Bauman nonetheless told a friend that they should move; the explosion came two seconds later.
“I saw a flash, heard like three pops and I was on the ground,” Bauman said from the witness stand Thursday. “At first I opened my eyes and saw the sky. The first thought was, that was a big firework.”
Three people were killed and more than 260 injured when a pair of pressure cooker bombs exploded. A fourth person, an MIT police officer, was ambushed and killed in his patrol car three days after the bombings as Tsarnaev and his brother, Tamerlan, allegedly ran from police.
Tamerlan Tsarnaev, 26, was killed after a gunbattle with police.
Dzhokhar Tsarnaev is now on trial, charged with 30 counts related to the bombings.
Tsarnaev’s attorneys admit that he carried out the attacks but argue that his participation was influenced by his slain brother.
‘I could see my bone’
Bauman’s ears were ringing, and everything was muffled, but he heard the screams.
The first bomb had exploded.
“I looked down and saw my legs, and it was pure carnage,” he told jurors. “I could see my bone.”
He kept repeating to himself, “This is messed up, this is messed up, this is messed up.”
Then the second explosion.
“We are under attack,” he thought to himself and all he wanted to do was call his mom.
Bauman testified about becoming aware of his injuries — burns, wounds on his back, and his legs.
“I knew my legs were gone.

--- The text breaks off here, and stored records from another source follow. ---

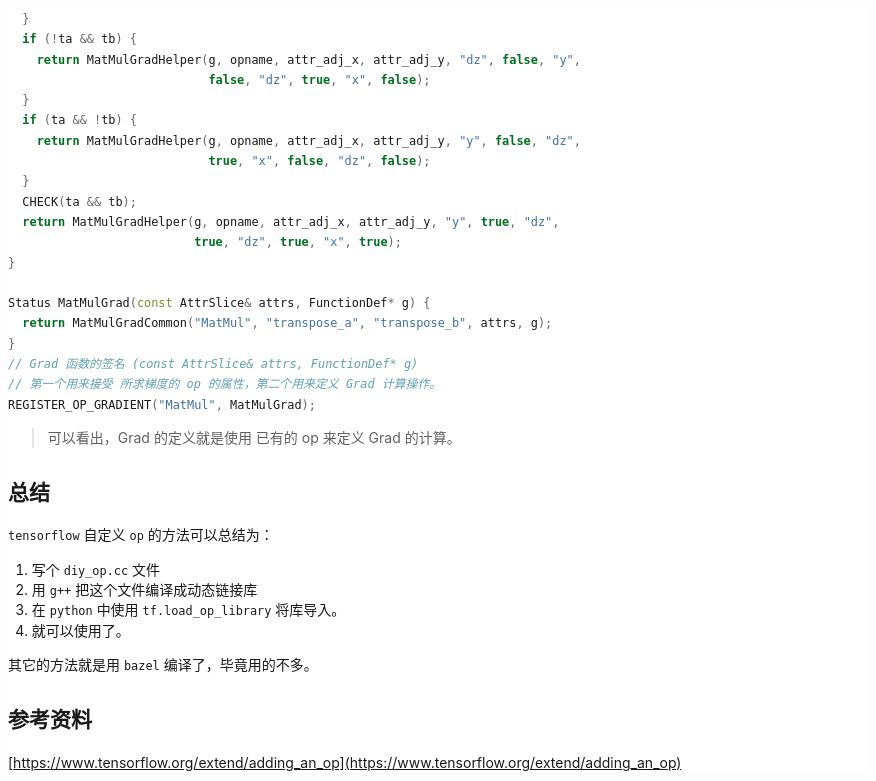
   ```c++
    }
    if (!ta && tb) {
      return MatMulGradHelper(g, opname, attr_adj_x, attr_adj_y, "dz", false, "y",
                              false, "dz", true, "x", false);
    }
    if (ta && !tb) {
      return MatMulGradHelper(g, opname, attr_adj_x, attr_adj_y, "y", false, "dz",
                              true, "x", false, "dz", false);
    }
    CHECK(ta && tb);
    return MatMulGradHelper(g, opname, attr_adj_x, attr_adj_y, "y", true, "dz",
                            true, "dz", true, "x", true);
  }

  Status MatMulGrad(const AttrSlice& attrs, FunctionDef* g) {
    return MatMulGradCommon("MatMul", "transpose_a", "transpose_b", attrs, g);
  }
  // Grad 函数的签名 (const AttrSlice& attrs, FunctionDef* g)
  // 第一个用来接受 所求梯度的 op 的属性，第二个用来定义 Grad 计算操作。
  REGISTER_OP_GRADIENT("MatMul", MatMulGrad);  
  ```

  > 可以看出，Grad 的定义就是使用 已有的 op 来定义 Grad 的计算。



## 总结

`tensorflow` 自定义 `op` 的方法可以总结为：

1. 写个 `diy_op.cc` 文件
2. 用 `g++` 把这个文件编译成动态链接库
3. 在 `python` 中使用 `tf.load_op_library`  将库导入。
4. 就可以使用了。

其它的方法就是用 `bazel` 编译了，毕竟用的不多。



## 参考资料

[https://www.tensorflow.org/extend/adding_an_op](https://www.tensorflow.org/extend/adding_an_op)

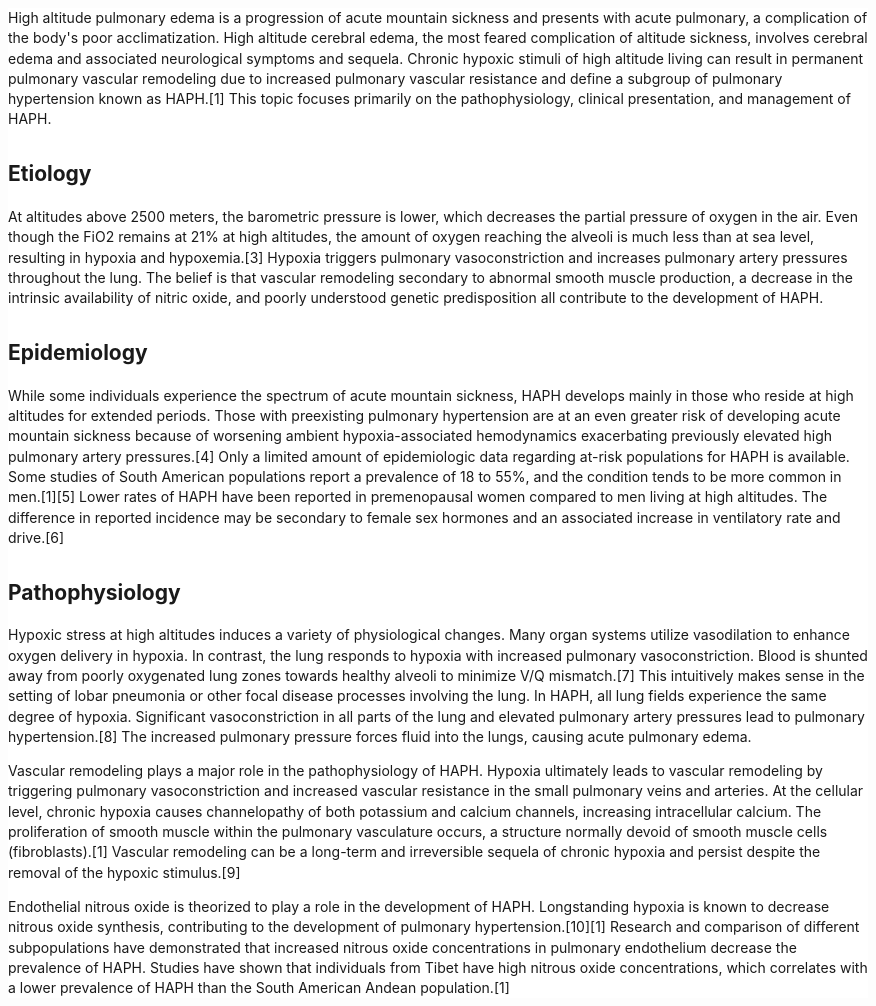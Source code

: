 High altitude pulmonary edema is a progression of acute mountain sickness and presents with acute pulmonary, a complication of the body's poor acclimatization. High altitude cerebral edema, the most feared complication of altitude sickness, involves cerebral edema and associated neurological symptoms and sequela. Chronic hypoxic stimuli of high altitude living can result in permanent pulmonary vascular remodeling due to increased pulmonary vascular resistance and define a subgroup of pulmonary hypertension known as HAPH.[1] This topic focuses primarily on the pathophysiology, clinical presentation, and management of HAPH.

## Etiology

At altitudes above 2500 meters, the barometric pressure is lower, which decreases the partial pressure of oxygen in the air. Even though the FiO2 remains at 21% at high altitudes, the amount of oxygen reaching the alveoli is much less than at sea level, resulting in hypoxia and hypoxemia.[3] Hypoxia triggers pulmonary vasoconstriction and increases pulmonary artery pressures throughout the lung. The belief is that vascular remodeling secondary to abnormal smooth muscle production, a decrease in the intrinsic availability of nitric oxide, and poorly understood genetic predisposition all contribute to the development of HAPH.

## Epidemiology

While some individuals experience the spectrum of acute mountain sickness, HAPH develops mainly in those who reside at high altitudes for extended periods. Those with preexisting pulmonary hypertension are at an even greater risk of developing acute mountain sickness because of worsening ambient hypoxia-associated hemodynamics exacerbating previously elevated high pulmonary artery pressures.[4] Only a limited amount of epidemiologic data regarding at-risk populations for HAPH is available. Some studies of South American populations report a prevalence of 18 to 55%, and the condition tends to be more common in men.[1][5] Lower rates of HAPH have been reported in premenopausal women compared to men living at high altitudes. The difference in reported incidence may be secondary to female sex hormones and an associated increase in ventilatory rate and drive.[6]

## Pathophysiology

Hypoxic stress at high altitudes induces a variety of physiological changes. Many organ systems utilize vasodilation to enhance oxygen delivery in hypoxia. In contrast, the lung responds to hypoxia with increased pulmonary vasoconstriction. Blood is shunted away from poorly oxygenated lung zones towards healthy alveoli to minimize V/Q mismatch.[7] This intuitively makes sense in the setting of lobar pneumonia or other focal disease processes involving the lung. In HAPH, all lung fields experience the same degree of hypoxia. Significant vasoconstriction in all parts of the lung and elevated pulmonary artery pressures lead to pulmonary hypertension.[8] The increased pulmonary pressure forces fluid into the lungs, causing acute pulmonary edema.

Vascular remodeling plays a major role in the pathophysiology of HAPH. Hypoxia ultimately leads to vascular remodeling by triggering pulmonary vasoconstriction and increased vascular resistance in the small pulmonary veins and arteries. At the cellular level, chronic hypoxia causes channelopathy of both potassium and calcium channels, increasing intracellular calcium. The proliferation of smooth muscle within the pulmonary vasculature occurs, a structure normally devoid of smooth muscle cells (fibroblasts).[1] Vascular remodeling can be a long-term and irreversible sequela of chronic hypoxia and persist despite the removal of the hypoxic stimulus.[9]

Endothelial nitrous oxide is theorized to play a role in the development of HAPH. Longstanding hypoxia is known to decrease nitrous oxide synthesis, contributing to the development of pulmonary hypertension.[10][1] Research and comparison of different subpopulations have demonstrated that increased nitrous oxide concentrations in pulmonary endothelium decrease the prevalence of HAPH. Studies have shown that individuals from Tibet have high nitrous oxide concentrations, which correlates with a lower prevalence of HAPH than the South American Andean population.[1]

I know that instantly,” he said.
Several other survivors took the stand a day earlier, recounting their terror in the aftermath of the bombings.

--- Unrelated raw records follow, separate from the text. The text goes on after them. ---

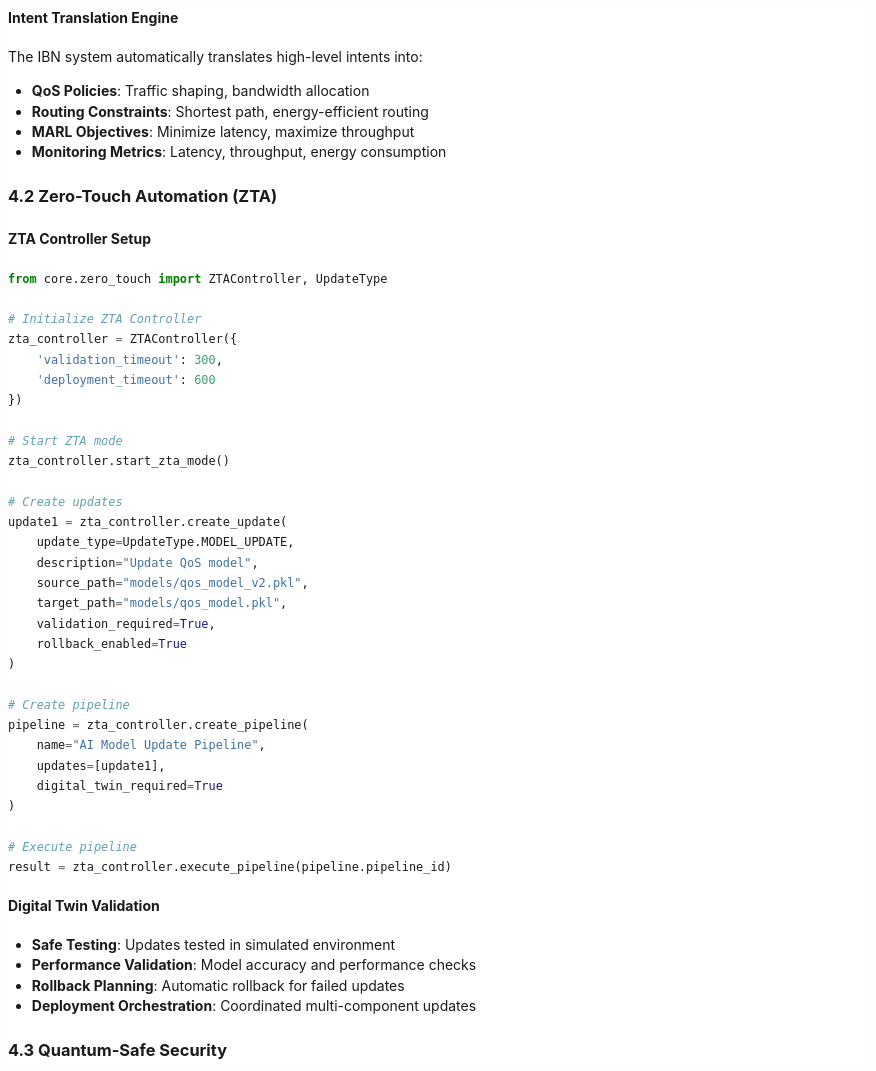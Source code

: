 #### **Intent Translation Engine**

The IBN system automatically translates high-level intents into:
- **QoS Policies**: Traffic shaping, bandwidth allocation
- **Routing Constraints**: Shortest path, energy-efficient routing
- **MARL Objectives**: Minimize latency, maximize throughput
- **Monitoring Metrics**: Latency, throughput, energy consumption

### **4.2 Zero-Touch Automation (ZTA)**

#### **ZTA Controller Setup**

```python
from core.zero_touch import ZTAController, UpdateType

# Initialize ZTA Controller
zta_controller = ZTAController({
    'validation_timeout': 300,
    'deployment_timeout': 600
})

# Start ZTA mode
zta_controller.start_zta_mode()

# Create updates
update1 = zta_controller.create_update(
    update_type=UpdateType.MODEL_UPDATE,
    description="Update QoS model",
    source_path="models/qos_model_v2.pkl",
    target_path="models/qos_model.pkl",
    validation_required=True,
    rollback_enabled=True
)

# Create pipeline
pipeline = zta_controller.create_pipeline(
    name="AI Model Update Pipeline",
    updates=[update1],
    digital_twin_required=True
)

# Execute pipeline
result = zta_controller.execute_pipeline(pipeline.pipeline_id)
```

#### **Digital Twin Validation**

- **Safe Testing**: Updates tested in simulated environment
- **Performance Validation**: Model accuracy and performance checks
- **Rollback Planning**: Automatic rollback for failed updates
- **Deployment Orchestration**: Coordinated multi-component updates

### **4.3 Quantum-Safe Security**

With Bauman, as with the previous day’s survivors, the defense opted not to cross-examine them.
Aiding at the scene
Boston Police Officer Lauren Woods was not detailed to the marathon, but was nearby on a shoplifting call.

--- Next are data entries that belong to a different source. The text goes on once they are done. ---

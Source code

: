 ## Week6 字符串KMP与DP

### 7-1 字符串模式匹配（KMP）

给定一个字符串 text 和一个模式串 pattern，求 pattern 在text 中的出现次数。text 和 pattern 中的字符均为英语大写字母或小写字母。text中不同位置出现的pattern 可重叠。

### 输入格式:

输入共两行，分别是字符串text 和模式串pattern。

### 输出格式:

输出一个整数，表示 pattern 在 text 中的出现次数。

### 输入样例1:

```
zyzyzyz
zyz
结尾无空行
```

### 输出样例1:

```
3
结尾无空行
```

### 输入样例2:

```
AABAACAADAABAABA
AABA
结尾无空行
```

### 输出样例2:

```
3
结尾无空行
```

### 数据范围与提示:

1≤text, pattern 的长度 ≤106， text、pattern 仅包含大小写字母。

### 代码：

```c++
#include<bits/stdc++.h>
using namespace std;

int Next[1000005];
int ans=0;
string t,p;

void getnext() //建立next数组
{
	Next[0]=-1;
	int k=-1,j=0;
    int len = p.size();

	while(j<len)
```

The prosecution called her to the stand to give her perspective as one of the many who were giving first aid.
When Woods saw people running by, screaming, she ran against the grain, toward Boylston Street, she said.
One of the first victims Woods came across was Lu Lingzi, a graduate student at Boston University.
Lu was vomiting profusely, Woods recalled. Others were already performing CPR on her, and the officer attempted to clear Lu’s airway.
“I smelled the residue of smoke,” Woods said. “Smelled like fireworks, cannons.”
The description of Lu’s wounds was graphic, but not unlike others the jury has heard so far. Blood, flesh, bone.
Paramedics arrived, and eventually told Woods the young woman was not going to make it and they had to move on to other people.
Lu became one of the three fatalities at the scene.
A ‘horror movie’
Other survivors who testified Thursday shared the details they remember from the bombings, sending the message that the toll was heavy.
It smelled like gunpowder, Alan Hern told the jury, and it “kind of felt like we were underwater.”
Hern’s wife — who was pregnant — was running the race. He found her uninjured, but hysterical from the explosions and ensuing chaos, he said. There were powder marks on her jacket.
Hern, a high school football coach, then went searching for his 11-year-old son, Aaron.
A figure covered in black soot and hair standing straight up caught Hern’s eye, and he knew it was Aaron, he testified. His son’s left thigh was cratered, mangled flesh and blood, Hern said.
“It was like something you’d see in a war movie,” he said. “His eyebrows were singed and his hair was sticking straight up.”
Another of Thursday’s witnesses, Roseann Sdoia, also referred to it as something out of a movie.
Before she hit the ground from the blast, she said, it registered in her mind that she had lost her leg.
“When I looked down, my leg was tucked under me, but blood was pouring out,” she told jurors.
In front of her lay a socked foot.
She started thinking — Did I wear socks today? She decided she hadn’t worn socks that day. It was someone else’s foot.
“It was almost like I was starring in a horror movie,” she said, “as was everybody else around me.”
Doctors had to amputate her leg below the knee.